Martedì 28 Luglio - 12:20

Si riaccendono i riflettori sul caso dell'omicidio di Mauro Sbetta, il 68enne di Strigno ucciso nella propria abitazione nella notte tra il 10 e l'11 gennaio scorsi. Khalid Mamdouh, il 40enne attualmente in carcere a Spini di Gardolo con l'accusa di aver compiuto il fatto, nelle ultime ore ha fornito nuovamente la propria versione dei fatti al pm Davide Ognibene.

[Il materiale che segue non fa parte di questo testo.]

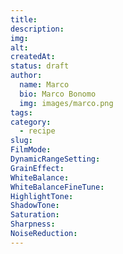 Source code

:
 ```yaml
---
title: 
description: 
img: 
alt: 
createdAt: 
status: draft
author:
  name: Marco
  bio: Marco Bonomo
  img: images/marco.png
tags: 
category:
  - recipe
slug: 
FilmMode: 
DynamicRangeSetting: 
GrainEffect: 
WhiteBalance: 
WhiteBalanceFineTune: 
HighlightTone: 
ShadowTone: 
Saturation: 
Sharpness: 
NoiseReduction:
---
```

Per il prossimo autunno è prevista l'udienza per omicidio volontario, tuttavia alcuni elementi potrebbero influire sulla sentenza definitiva. Mamdouh infatti avrebbe smentito l'ipotesi della rapina come movente, ribadendo il legame di amicizia che da tempo lo legava a Sbetta. Restano comunque l'impronta della mano insanguinata proprio di Mamdouh che i Ris hanno rivenuto sul luogo del delitto, così come la maglietta rivenuta a casa di Sbetta e che proprio il 40enne marocchino avrebbe indossato in altre occasioni testimoniate da fotografie. Insomma, pur con l'esclusione della rapina tra le motivazioni del fatto, restano le altre prove a carico di Mamdouh che sembrerebbero lasciare poco spazio alle interpretazioni. Gli sviluppi decisivi, comunque, arriveranno entro qualche mese.